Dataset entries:
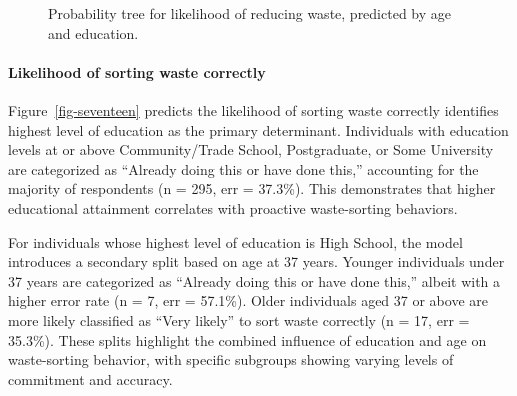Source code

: \documentclass[
  letterpaper,
  DIV=11,
  numbers=noendperiod]{scrartcl}
\let\oldparagraph\paragraph
\renewcommand{\paragraph}[1]{\oldparagraph{#1}\mbox{}}
\begin{document}
\begin{figure}


\caption{\label{fig-sixteen}Probability tree for likelihood of reducing
waste, predicted by age and education.}

\end{figure}%

\paragraph{Likelihood of sorting waste
correctly}\label{likelihood-of-sorting-waste-correctly}

Figure~\ref{fig-seventeen} predicts the likelihood of sorting waste
correctly identifies highest level of education as the primary
determinant. Individuals with education levels at or above
Community/Trade School, Postgraduate, or Some University are categorized
as ``Already doing this or have done this,'' accounting for the majority
of respondents (n = 295, err = 37.3\%). This demonstrates that higher
educational attainment correlates with proactive waste-sorting
behaviors.

For individuals whose highest level of education is High School, the
model introduces a secondary split based on age at 37 years. Younger
individuals under 37 years are categorized as ``Already doing this or
have done this,'' albeit with a higher error rate (n = 7, err = 57.1\%).
Older individuals aged 37 or above are more likely classified as ``Very
likely'' to sort waste correctly (n = 17, err = 35.3\%). These splits
highlight the combined influence of education and age on waste-sorting
behavior, with specific subgroups showing varying levels of commitment
and accuracy.
\end{document}
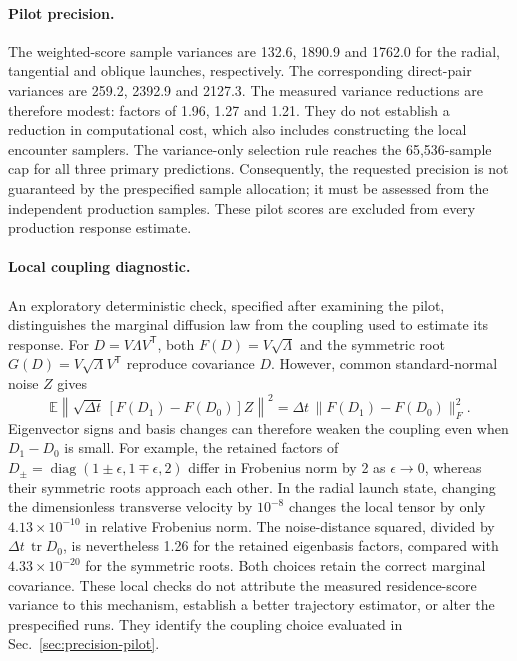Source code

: \documentclass[aps,prd,reprint,amsmath,amssymb,superscriptaddress,nofootinbib,longbibliography,floatfix]{revtex4-2}
\begin{document}
\paragraph{Pilot precision.}
The weighted-score sample variances are 132.6, 1890.9 and 1762.0 for the radial, tangential and oblique launches, respectively. The corresponding direct-pair variances are 259.2, 2392.9 and 2127.3. The measured variance reductions are therefore modest: factors of 1.96, 1.27 and 1.21. They do not establish a reduction in computational cost, which also includes constructing the local encounter samplers. The variance-only selection rule reaches the 65,536-sample cap for all three primary predictions. Consequently, the requested precision is not guaranteed by the prespecified sample allocation; it must be assessed from the independent production samples. These pilot scores are excluded from every production response estimate.

\paragraph{Local coupling diagnostic.}
An exploratory deterministic check, specified after examining the pilot, distinguishes the marginal diffusion law from the coupling used to estimate its response. For $D=V\Lambda V^{\mathsf T}$, both $F(D)=V\sqrt{\Lambda}$ and the symmetric root $G(D)=V\sqrt{\Lambda}V^{\mathsf T}$ reproduce covariance $D$. However, common standard-normal noise $Z$ gives
\begin{equation}
\mathbb E\left\|\sqrt{\Delta t}\,[F(D_1)-F(D_0)]Z\right\|^2
=\Delta t\,\|F(D_1)-F(D_0)\|_F^2.
\label{eq:coupling-noise-distance}
\end{equation}
Eigenvector signs and basis changes can therefore weaken the coupling even when $D_1-D_0$ is small. For example, the retained factors of $D_\pm=\operatorname{diag}(1\pm\epsilon,1\mp\epsilon,2)$ differ in Frobenius norm by 2 as $\epsilon\to0$, whereas their symmetric roots approach each other. In the radial launch state, changing the dimensionless transverse velocity by $10^{-8}$ changes the local tensor by only $4.13\times10^{-10}$ in relative Frobenius norm. The noise-distance squared, divided by $\Delta t\,\operatorname{tr}D_0$, is nevertheless 1.26 for the retained eigenbasis factors, compared with $4.33\times10^{-20}$ for the symmetric roots. Both choices retain the correct marginal covariance. These local checks do not attribute the measured residence-score variance to this mechanism, establish a better trajectory estimator, or alter the prespecified runs. They identify the coupling choice evaluated in Sec.~\ref{sec:precision-pilot}.
\end{document}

REQUIRED WORK. After going through the entries, say how many lines contain the string "paragraph". Nothing else belongs in the reply.

RESPONSE AREA. 5